Many detrimental and regenerative processes after stroke occur in parallel over time. The classification of time points after stroke in acute (0-24 h), subacute (1-7d) and long-term (7-28d) was based on previous preclinical studies and studies used in this meta-analysis. The general aim in this classification was to describe gene expression differences in time frames often used to evaluate treatments that either inhibit with the initial stroke progression (acute), reduce inflammatory responses or are neuroprotective (subacute) and regenerative treatments (long-term). For instance, interference with early-response pathways such as CCL2 are often investigated acutely after stroke within the first 24 h [20]. Anti-inflammatory drugs blocking with subacute post-ischemic inflammation are usually tested in the first 24-7d after stroke [21] and therapies aimed to improve long-term recovery evaluate the effects later than 7d [9, 10, 22]. A limitation of the study is that dynamic changes in gene expression in between these time periods are not detectable. A potential alternative could involve employing a data-driven unsupervised approach to establish time frames that are not reliant on previous research, but rather on gene network behavior. This method could enable future investigators to design interventions more effectively.

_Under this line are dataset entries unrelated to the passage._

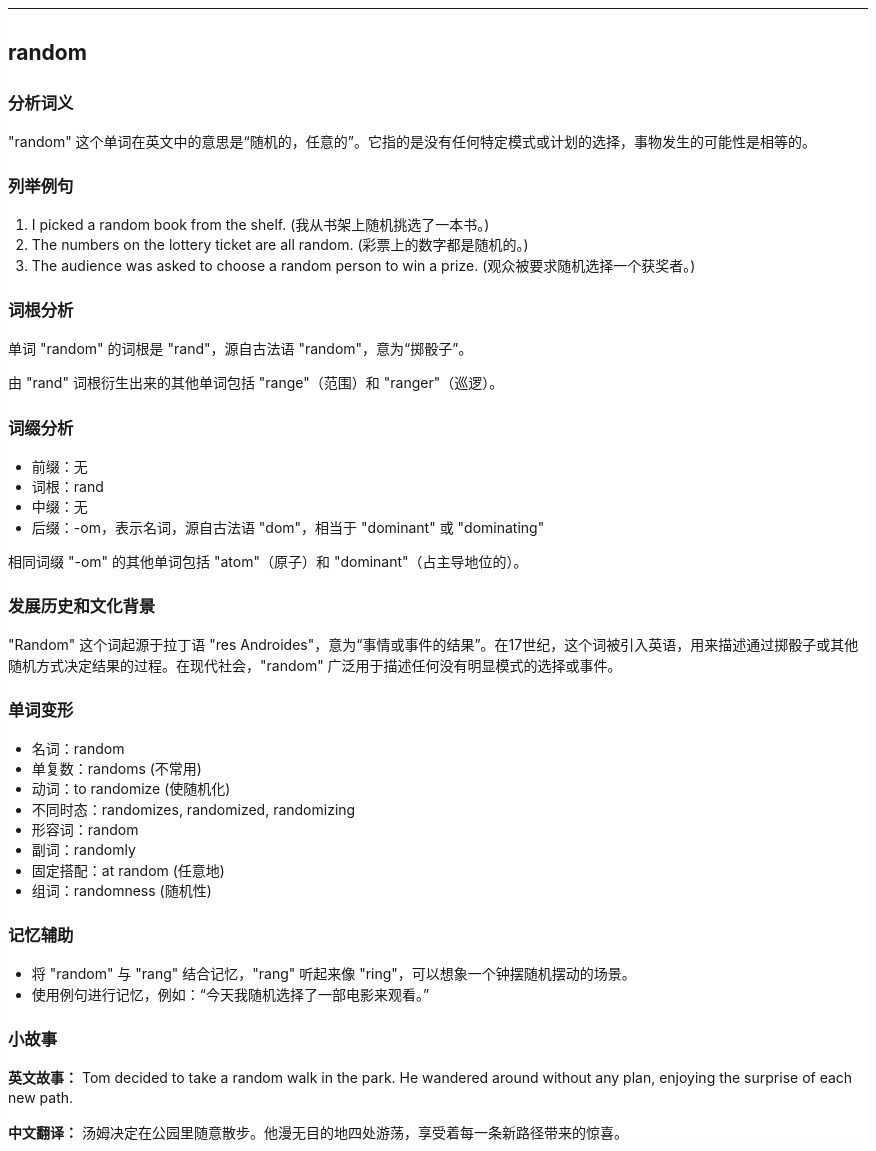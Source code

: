 
---------------
## random
### 分析词义
"random" 这个单词在英文中的意思是“随机的，任意的”。它指的是没有任何特定模式或计划的选择，事物发生的可能性是相等的。

### 列举例句
1. I picked a random book from the shelf. (我从书架上随机挑选了一本书。)
2. The numbers on the lottery ticket are all random. (彩票上的数字都是随机的。)
3. The audience was asked to choose a random person to win a prize. (观众被要求随机选择一个获奖者。)

### 词根分析
单词 "random" 的词根是 "rand"，源自古法语 "random"，意为“掷骰子”。

由 "rand" 词根衍生出来的其他单词包括 "range"（范围）和 "ranger"（巡逻）。

### 词缀分析
- 前缀：无
- 词根：rand
- 中缀：无
- 后缀：-om，表示名词，源自古法语 "dom"，相当于 "dominant" 或 "dominating"

相同词缀 "-om" 的其他单词包括 "atom"（原子）和 "dominant"（占主导地位的）。

### 发展历史和文化背景
"Random" 这个词起源于拉丁语 "res Androides"，意为“事情或事件的结果”。在17世纪，这个词被引入英语，用来描述通过掷骰子或其他随机方式决定结果的过程。在现代社会，"random" 广泛用于描述任何没有明显模式的选择或事件。

### 单词变形
- 名词：random
- 单复数：randoms (不常用)
- 动词：to randomize (使随机化)
- 不同时态：randomizes, randomized, randomizing
- 形容词：random
- 副词：randomly
- 固定搭配：at random (任意地)
- 组词：randomness (随机性)

### 记忆辅助
- 将 "random" 与 "rang" 结合记忆，"rang" 听起来像 "ring"，可以想象一个钟摆随机摆动的场景。
- 使用例句进行记忆，例如：“今天我随机选择了一部电影来观看。”

### 小故事
**英文故事：**
Tom decided to take a random walk in the park. He wandered around without any plan, enjoying the surprise of each new path.

**中文翻译：**
汤姆决定在公园里随意散步。他漫无目的地四处游荡，享受着每一条新路径带来的惊喜。
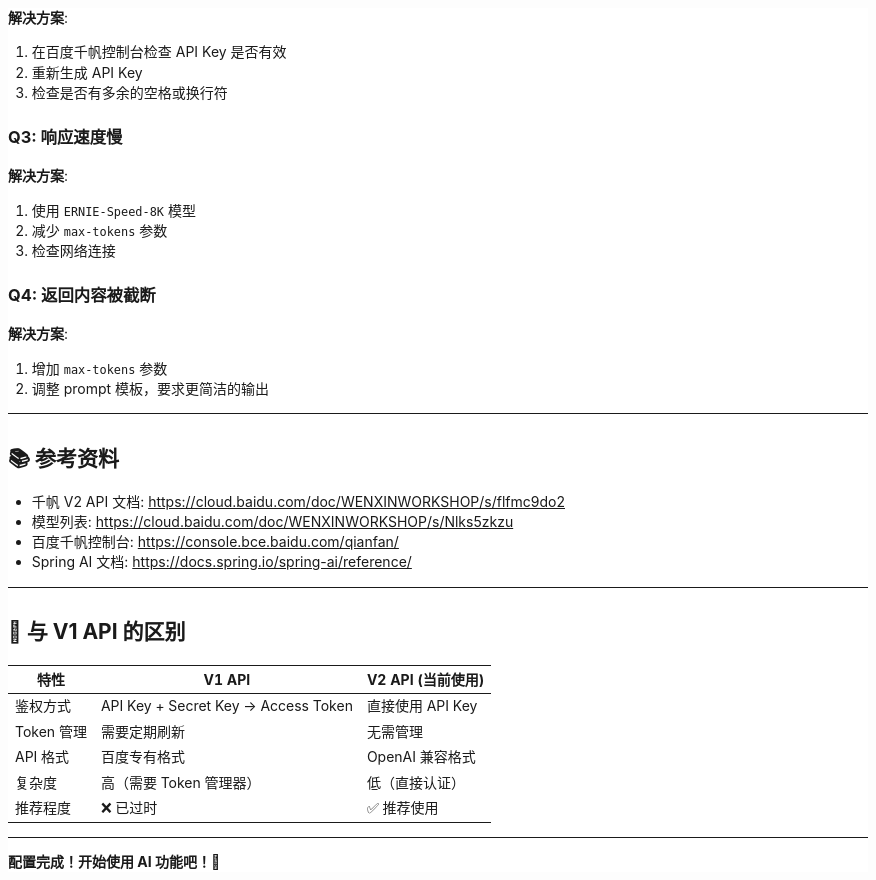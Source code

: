 **解决方案**:
1. 在百度千帆控制台检查 API Key 是否有效
2. 重新生成 API Key
3. 检查是否有多余的空格或换行符

### Q3: 响应速度慢

**解决方案**:
1. 使用 `ERNIE-Speed-8K` 模型
2. 减少 `max-tokens` 参数
3. 检查网络连接

### Q4: 返回内容被截断

**解决方案**:
1. 增加 `max-tokens` 参数
2. 调整 prompt 模板，要求更简洁的输出

---

## 📚 参考资料

- 千帆 V2 API 文档: https://cloud.baidu.com/doc/WENXINWORKSHOP/s/flfmc9do2
- 模型列表: https://cloud.baidu.com/doc/WENXINWORKSHOP/s/Nlks5zkzu
- 百度千帆控制台: https://console.bce.baidu.com/qianfan/
- Spring AI 文档: https://docs.spring.io/spring-ai/reference/

---

## 🔄 与 V1 API 的区别

| 特性 | V1 API | V2 API (当前使用) |
|------|--------|-------------------|
| 鉴权方式 | API Key + Secret Key → Access Token | 直接使用 API Key |
| Token 管理 | 需要定期刷新 | 无需管理 |
| API 格式 | 百度专有格式 | OpenAI 兼容格式 |
| 复杂度 | 高（需要 Token 管理器） | 低（直接认证） |
| 推荐程度 | ❌ 已过时 | ✅ 推荐使用 |

---

**配置完成！开始使用 AI 功能吧！🎉**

Species-dependent differences may be attributed to differences in the brain circulation of mice and rats. While the overall function and structure of the brain vasculature are similar in both mice and rats, the Circle of Willis is more developed in rats than that in some strains of mice including C57Bl6 [23, 24]. These differences may affect the collateral blood perfusion and are known to considerably vary even within mice of different genetic backgrounds [24, 25].

Many differentially expressed genes were also associated with inflammatory responses after stroke. It has previously been shown that mice and rats exhibit distinct inflammatory reactions after spinal cord injury [26]. These differences include for instance timing and magnitude of immune cell infiltration [26], also more recent studies indicate sex-specific differences within the species that could not be assessed in this analysis [27].

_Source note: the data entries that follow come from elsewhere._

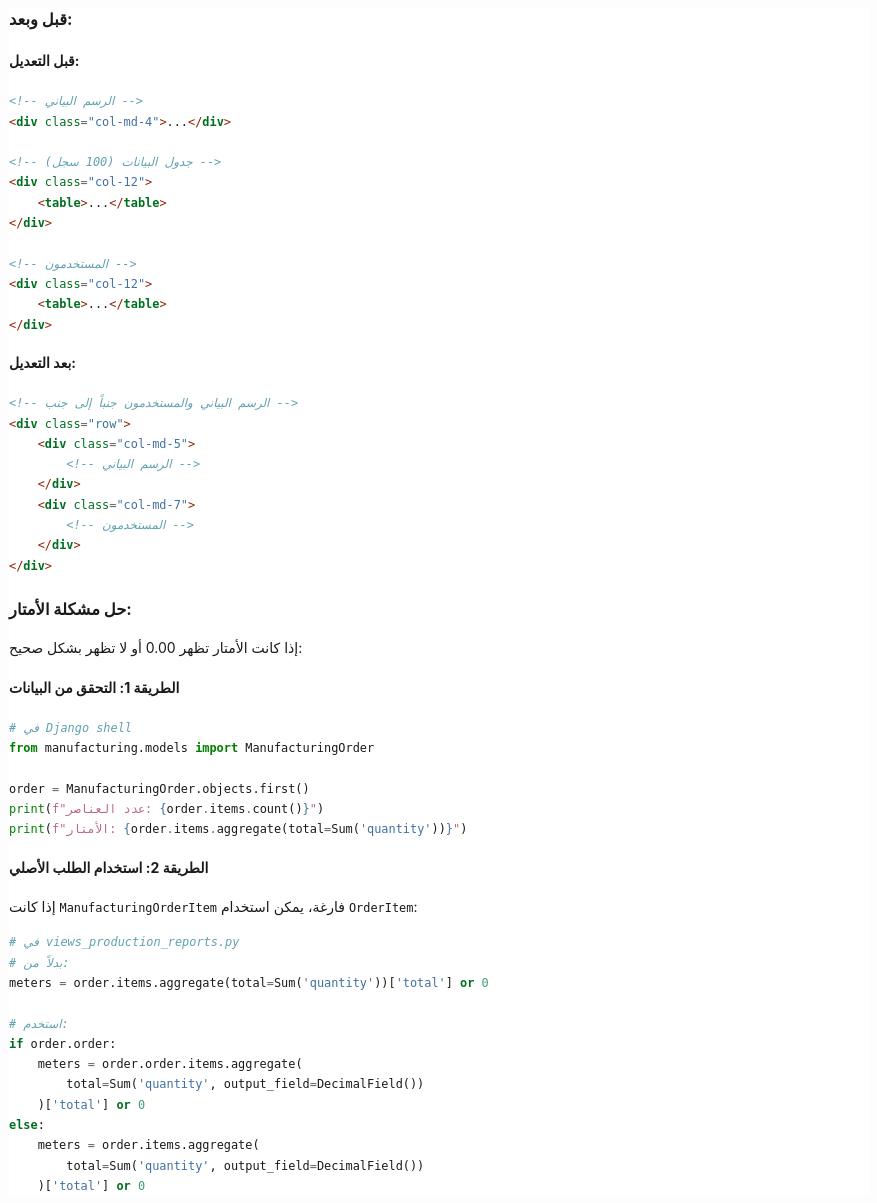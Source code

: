 ### قبل وبعد:

#### قبل التعديل:
```html
<!-- الرسم البياني -->
<div class="col-md-4">...</div>

<!-- جدول البيانات (100 سجل) -->
<div class="col-12">
    <table>...</table>
</div>

<!-- المستخدمون -->
<div class="col-12">
    <table>...</table>
</div>
```

#### بعد التعديل:
```html
<!-- الرسم البياني والمستخدمون جنباً إلى جنب -->
<div class="row">
    <div class="col-md-5">
        <!-- الرسم البياني -->
    </div>
    <div class="col-md-7">
        <!-- المستخدمون -->
    </div>
</div>
```

### حل مشكلة الأمتار:

إذا كانت الأمتار تظهر 0.00 أو لا تظهر بشكل صحيح:

#### الطريقة 1: التحقق من البيانات
```python
# في Django shell
from manufacturing.models import ManufacturingOrder

order = ManufacturingOrder.objects.first()
print(f"عدد العناصر: {order.items.count()}")
print(f"الأمتار: {order.items.aggregate(total=Sum('quantity'))}")
```

#### الطريقة 2: استخدام الطلب الأصلي
إذا كانت `ManufacturingOrderItem` فارغة، يمكن استخدام `OrderItem`:

```python
# في views_production_reports.py
# بدلاً من:
meters = order.items.aggregate(total=Sum('quantity'))['total'] or 0

# استخدم:
if order.order:
    meters = order.order.items.aggregate(
        total=Sum('quantity', output_field=DecimalField())
    )['total'] or 0
else:
    meters = order.items.aggregate(
        total=Sum('quantity', output_field=DecimalField())
    )['total'] or 0
```
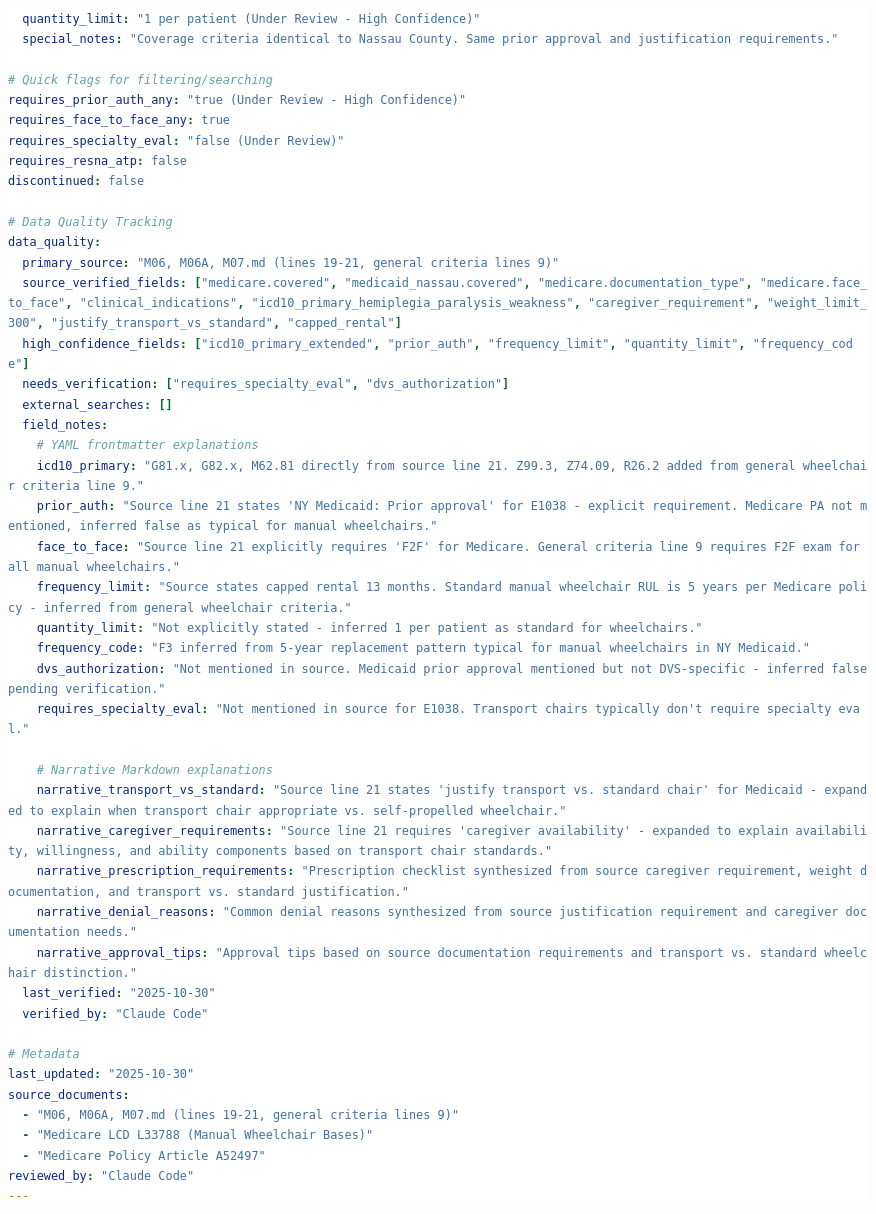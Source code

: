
 ```yaml
  quantity_limit: "1 per patient (Under Review - High Confidence)"
  special_notes: "Coverage criteria identical to Nassau County. Same prior approval and justification requirements."

# Quick flags for filtering/searching
requires_prior_auth_any: "true (Under Review - High Confidence)"
requires_face_to_face_any: true
requires_specialty_eval: "false (Under Review)"
requires_resna_atp: false
discontinued: false

# Data Quality Tracking
data_quality:
  primary_source: "M06, M06A, M07.md (lines 19-21, general criteria lines 9)"
  source_verified_fields: ["medicare.covered", "medicaid_nassau.covered", "medicare.documentation_type", "medicare.face_to_face", "clinical_indications", "icd10_primary_hemiplegia_paralysis_weakness", "caregiver_requirement", "weight_limit_300", "justify_transport_vs_standard", "capped_rental"]
  high_confidence_fields: ["icd10_primary_extended", "prior_auth", "frequency_limit", "quantity_limit", "frequency_code"]
  needs_verification: ["requires_specialty_eval", "dvs_authorization"]
  external_searches: []
  field_notes:
    # YAML frontmatter explanations
    icd10_primary: "G81.x, G82.x, M62.81 directly from source line 21. Z99.3, Z74.09, R26.2 added from general wheelchair criteria line 9."
    prior_auth: "Source line 21 states 'NY Medicaid: Prior approval' for E1038 - explicit requirement. Medicare PA not mentioned, inferred false as typical for manual wheelchairs."
    face_to_face: "Source line 21 explicitly requires 'F2F' for Medicare. General criteria line 9 requires F2F exam for all manual wheelchairs."
    frequency_limit: "Source states capped rental 13 months. Standard manual wheelchair RUL is 5 years per Medicare policy - inferred from general wheelchair criteria."
    quantity_limit: "Not explicitly stated - inferred 1 per patient as standard for wheelchairs."
    frequency_code: "F3 inferred from 5-year replacement pattern typical for manual wheelchairs in NY Medicaid."
    dvs_authorization: "Not mentioned in source. Medicaid prior approval mentioned but not DVS-specific - inferred false pending verification."
    requires_specialty_eval: "Not mentioned in source for E1038. Transport chairs typically don't require specialty eval."

    # Narrative Markdown explanations
    narrative_transport_vs_standard: "Source line 21 states 'justify transport vs. standard chair' for Medicaid - expanded to explain when transport chair appropriate vs. self-propelled wheelchair."
    narrative_caregiver_requirements: "Source line 21 requires 'caregiver availability' - expanded to explain availability, willingness, and ability components based on transport chair standards."
    narrative_prescription_requirements: "Prescription checklist synthesized from source caregiver requirement, weight documentation, and transport vs. standard justification."
    narrative_denial_reasons: "Common denial reasons synthesized from source justification requirement and caregiver documentation needs."
    narrative_approval_tips: "Approval tips based on source documentation requirements and transport vs. standard wheelchair distinction."
  last_verified: "2025-10-30"
  verified_by: "Claude Code"

# Metadata
last_updated: "2025-10-30"
source_documents:
  - "M06, M06A, M07.md (lines 19-21, general criteria lines 9)"
  - "Medicare LCD L33788 (Manual Wheelchair Bases)"
  - "Medicare Policy Article A52497"
reviewed_by: "Claude Code"
---
```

This meta-analysis reveals that considerable gene expression differences exist between mice and rats as well as the used stroke models. This data supports the recommendations to confirm the effect of experimental therapeutic compounds in at least two animal species or different stroke models [28]. Additionally, the study was designed to examine the effect of sex on gene expression after stroke. However, there is still a lack of datasets for the female sex after stroke as all studies used male rodents or mixed sex. The sex plays an important role in human stroke pathology [29] and should be further investigated in preclinical gene expression studies in near future.

Conclusion

In sum, this meta-analysis identifies distinct gene expression changes in stroked brain tissue across species, time points and stroke models. These differences affected general and stroke-related pathways and need to be considered when evaluating new potential therapeutic compounds.